Mari Almon, Director of Advertising for Homeschool Buyers Co-op, lives in central Florida. Married to Steve, they are both thrilled that their two children, Liz and Jon, had the opportunity to graduate high school from home. In her spare time Mari enjoys traveling, hiking, fishing, and perennial gardening. To reach Mari, email her at

Keep your children reading this summer. The benefits of summer reading are immense for children. Children will typically experience a “slide” in the break period. Continuing to read can not only avoid this but serves to nurture a positive attitude about reading.

How do you motivate your children to want to read? There are always treats and prizes, but the real deal is that children need to “fall in love” with reading. If the only time you pick up a book is to study, well then, that’s no fun. There is so much fun to be found in books! Places, people, animals, art, history, adventures, mysteries, poetry, literature, science, math, formulas, theories and more.

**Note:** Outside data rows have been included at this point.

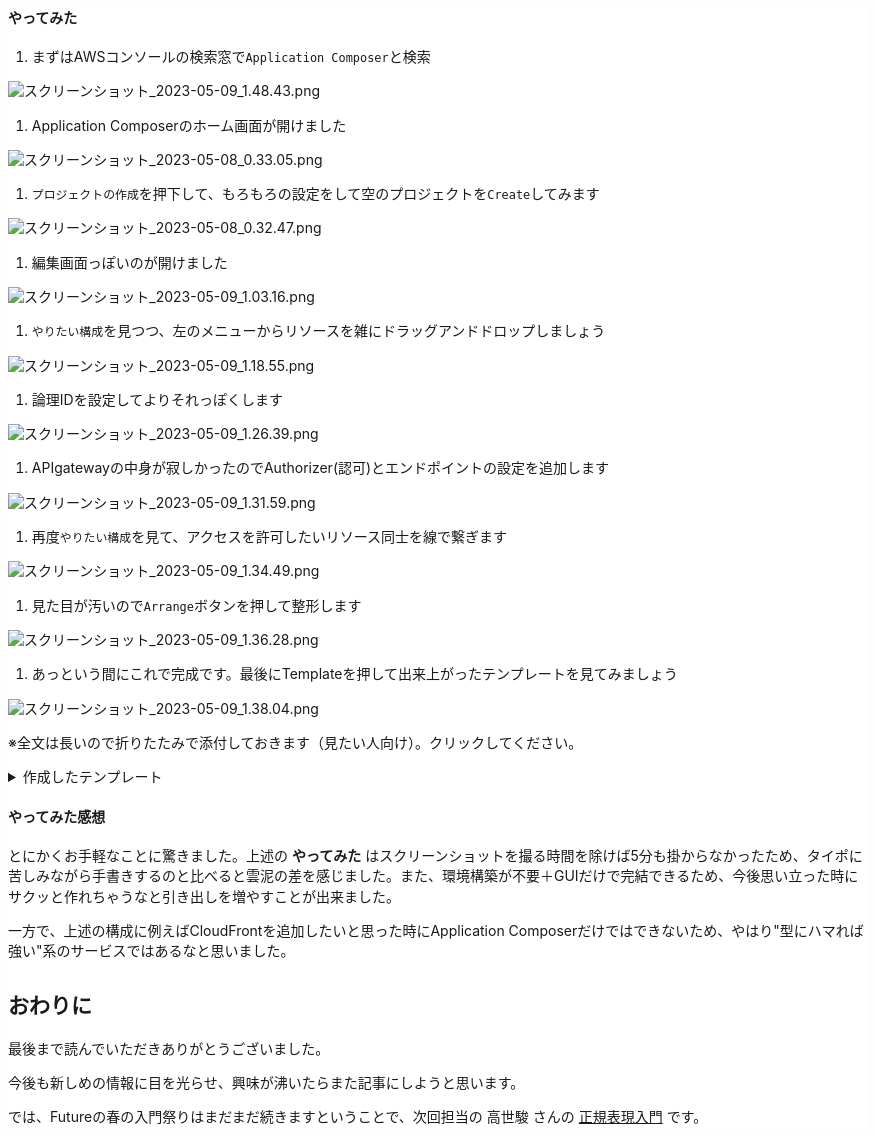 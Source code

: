 #### やってみた

1. まずはAWSコンソールの検索窓で`Application Composer`と検索
<img src="/images/20230509a/スクリーンショット_2023-05-09_1.48.43.png" alt="スクリーンショット_2023-05-09_1.48.43.png" width="1200" height="611" loading="lazy">

1. Application Composerのホーム画面が開けました
<img src="/images/20230509a/スクリーンショット_2023-05-08_0.33.05.png" alt="スクリーンショット_2023-05-08_0.33.05.png" width="1200" height="615" loading="lazy">

1. `プロジェクトの作成`を押下して、もろもろの設定をして空のプロジェクトを`Create`してみます
<img src="/images/20230509a/スクリーンショット_2023-05-08_0.32.47.png" alt="スクリーンショット_2023-05-08_0.32.47.png" width="1200" height="615" loading="lazy">

1. 編集画面っぽいのが開けました
<img src="/images/20230509a/スクリーンショット_2023-05-09_1.03.16.png" alt="スクリーンショット_2023-05-09_1.03.16.png" width="1200" height="611" loading="lazy">

1. `やりたい構成`を見つつ、左のメニューからリソースを雑にドラッグアンドドロップしましょう
<img src="/images/20230509a/スクリーンショット_2023-05-09_1.18.55.png" alt="スクリーンショット_2023-05-09_1.18.55.png" width="1200" height="611" loading="lazy">

1. 論理IDを設定してよりそれっぽくします
<img src="/images/20230509a/スクリーンショット_2023-05-09_1.26.39.png" alt="スクリーンショット_2023-05-09_1.26.39.png" width="1200" height="611" loading="lazy">

1. APIgatewayの中身が寂しかったのでAuthorizer(認可)とエンドポイントの設定を追加します
<img src="/images/20230509a/スクリーンショット_2023-05-09_1.31.59.png" alt="スクリーンショット_2023-05-09_1.31.59.png" width="1200" height="611" loading="lazy">

1. 再度`やりたい構成`を見て、アクセスを許可したいリソース同士を線で繋ぎます
<img src="/images/20230509a/スクリーンショット_2023-05-09_1.34.49.png" alt="スクリーンショット_2023-05-09_1.34.49.png" width="1200" height="611" loading="lazy">

1. 見た目が汚いので`Arrange`ボタンを押して整形します
<img src="/images/20230509a/スクリーンショット_2023-05-09_1.36.28.png" alt="スクリーンショット_2023-05-09_1.36.28.png" width="1200" height="611" loading="lazy">

1. あっという間にこれで完成です。最後にTemplateを押して出来上がったテンプレートを見てみましょう
<img src="/images/20230509a/スクリーンショット_2023-05-09_1.38.04.png" alt="スクリーンショット_2023-05-09_1.38.04.png" width="1200" height="611" loading="lazy">

※全文は長いので折りたたみで添付しておきます（見たい人向け）。クリックしてください。

<details><summary>作成したテンプレート</summary></details>

#### やってみた感想

とにかくお手軽なことに驚きました。上述の **やってみた** はスクリーンショットを撮る時間を除けば5分も掛からなかったため、タイポに苦しみながら手書きするのと比べると雲泥の差を感じました。また、環境構築が不要＋GUIだけで完結できるため、今後思い立った時にサクッと作れちゃうなと引き出しを増やすことが出来ました。

一方で、上述の構成に例えばCloudFrontを追加したいと思った時にApplication Composerだけではできないため、やはり"型にハマれば強い"系のサービスではあるなと思いました。

## おわりに

最後まで読んでいただきありがとうございました。

今後も新しめの情報に目を光らせ、興味が沸いたらまた記事にしようと思います。

では、Futureの春の入門祭りはまだまだ続きますということで、次回担当の 高世駿 さんの [正規表現入門](/articles/20230510a/) です。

Reading allows children to expand their imagination, thinking and horizons. While studying is at a minimum, children have time to relax and have access to experiences that further their sense of discovery through books.

Support their healthy reading habits but don’t get pushy about it. Let them lead their own reading exploration – allow them to find books on topics that interest them. Help them learn their way around the public library. Even though there are great choices available for digital download, there is something magical about having a printed book in your hands and thoughtfully manipulating the pages. Encourage them to find different, comfortable places to read instead of where they typically do their schoolwork. Try reading the same book with them and then discussing it if they are open to that. Consider turning the topic into a group field trip or hands-on project. An example would be: your child really likes gardening. During the time they are enjoying these books, check out your local botanical gardens or if you are close to a community garden visit that. You may want to encourage them to start their own small garden or potted herb garden. Only do these if they are fun. Remember, summer reading is supposed to be pleasurable.

A little more on those prizes and treats – there’s nothing wrong with that. Some children thrive with challenges and rewards. There are tons of summer reading challenges and incentive programs that offer structure, prizes and treats. There are different ones in every area, so Google could be your best friend in locating these.

Summer is almost upon us. Have fun, make memories, and read often!